Adieu encore, adieu, adieu, bonne amie.

Eugène Delacroix

Je n’ai pu lire que très peu d’articles de vos mémoires, mais j’ai jugé comment vous avez conçu votre monument, dont ces détails lus presque par hasard m’ont enchanté. C’est vraiment un monument que vous laisserez et dont la forme, l’exécution, etc. ne peuvent se comparer à rien dans ce genre.
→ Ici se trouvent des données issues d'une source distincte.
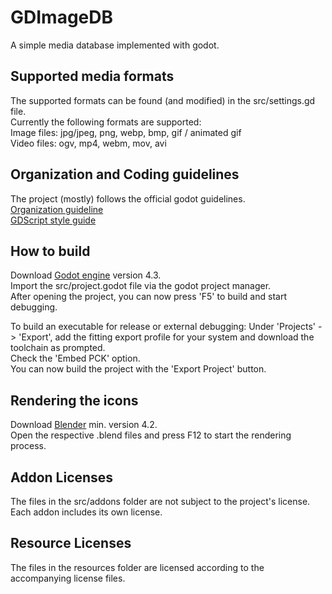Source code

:# GDImageDB
A simple media database implemented with godot.

## Supported media formats
The supported formats can be found (and modified) in the src/settings.gd file.  
Currently the following formats are supported:  
Image files: jpg/jpeg, png, webp, bmp, gif / animated gif  
Video files: ogv, mp4, webm, mov, avi

## Organization and Coding guidelines
The project (mostly) follows the official godot guidelines.  
[Organization guideline](https://docs.godotengine.org/en/stable/tutorials/best_practices/project_organization.html)  
[GDScript style guide](https://docs.godotengine.org/en/stable/tutorials/scripting/gdscript/gdscript_styleguide.html)

## How to build
Download [Godot engine](https://godotengine.org/) version 4.3.  
Import the src/project.godot file via the godot project manager.  
After opening the project, you can now press 'F5' to build and start debugging.

To build an executable for release or external debugging:
Under 'Projects' -> 'Export', add the fitting export profile for your system and download the toolchain as prompted.  
Check the 'Embed PCK' option.  
You can now build the project with the 'Export Project' button.

## Rendering the icons
Download [Blender](https://www.blender.org/) min. version 4.2.  
Open the respective .blend files and press F12 to start the rendering process.

## Addon Licenses
The files in the src/addons folder are not subject to the project's license.  
Each addon includes its own license.

## Resource Licenses
The files in the resources folder are licensed according to the accompanying license files.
Que j’aurai du plaisir à en parler avec vous !

 


1 L’Histoire de ma vie de George Sand, recueil autobiographique dans lequel un chapitre est consacré à Delacroix, fut d’abord publié dans La Presse en 1854-1855.
2
La rétrospective de l’œuvre de Delacroix, présentée dans le cadre de l’Exposition universelle de 1855 à Paris, est alors un triomphe.
3
À l’Exposition universelle de 1855.
4
Au printemps 1849, Delacroix s’était vu confier la décoration de la chapelle des Saints-Anges dans l’église Saint-Sulpice à Paris. Elle ne sera achevée qu’en 1861.
5
Quelques jours auparavant, Delacroix rend visite à son cousin Antoine-Pierre Berryer à Augerville.

Transcription originale

Page 1

Champrosay 19

juillet

 

Chère amie, ce n’est qu’à la cam-
-pagne et le jour même de mon
départ pour Paris qu’on me fait lire
dans la presse les passages que vous
m’avez consacrés. Je ne puis vous
remercier dignement ni longuement
je ne puis vous dire comme je le sens
combien il y a de tendresse et d’indul-
-gente bonté dans ce portrait, dans
cette statue que vous avez taillée
d’après un original qui ne se voit
pas à beaucoup près à cette hauteur.
Chère femme qui me peint com-
-me je voudrais être au moment
où le succès passager de mon ex-
-position réveille la colère de tous
ceux dont je n’ai pu me faire pardon-

 

Page 2

-ner ! quel coup et de quelle
main, chère petite main si puissante
et que je baise avec bonheur. Comment
n’ai-je pas eté le faire tout de
suite et pour tout de bon, au lieu
de prendre ici une plume et
de chercher mes phrases pour vous
exprimer ce que je [mot interlinéaire] sens ! il n’y a
que vous qui sentiez et qui disiez
comme vous voulez. Eh bien je
l’avoue, je suis enchanté de ce que
vous dites parceque c’est vous qui le
dites ; c’est à vous que je suis heureux
de devoir tant de reconnaissance,
c’est mon âme qui vous remercie !

Chère femme voici pourquoi
je n’ai pas eté vous embrasser à
Nohant tout de suite et sans savoir si vous y étiez. [10 mots interlinéaires] Après les fatigues que
m’ont donné mes tableaux à faire

 

Page 3

à dévernir (je parle des anciens) à
placer & & fatigues véritables,
je suis venu ici pour être tranquille
et pour faire deux ou trois petites
choses très arriérées que je rap-
-porte avec moi. Je devais etre à
Paris au commencement de la
semaine dernière pour rendez vous
pris avec architectes, peintres &
dans un travail que je remets en
train à St Sulpice et qui traine
depuis cinq ans : je n’ai pu résis-
-ter neanmoins à aller passer
cinq ou six jours, chez un parent et
ami qui demeure à 10 lieues d’ici et
que j’aime beaucoup. J’ai du contre
-mander tous mes engagemens. main-
-tenant il n’y a plus à reculer et
je suis la proie du devoir : mais,
vous voir, vous embrasser est chose

 

Page 4

aussi indispensable. Dites moi
chère amie, quels seront vos
projets pour l’automne : peut etre
aurai je quelques jours de liberté
auparavant.

Adieu encore, adieu adieu
bonne amie.

Eugdelacroix

Je n’ai pu lire que très peu d’articles
de vos mémoires, mais j’ai jugé
comment vous avez conçu votre
monument, dont ces détails lus
[un mot barré illisible] presque par hasard m’ont
enchanté. C’est vraiment un monu-
-ment que vous laisserez et dont la
forme, l’execution & ne peuvent
se comparer à rien dans ce genre. Que
j’aurai du plaisir à en parler avec vous.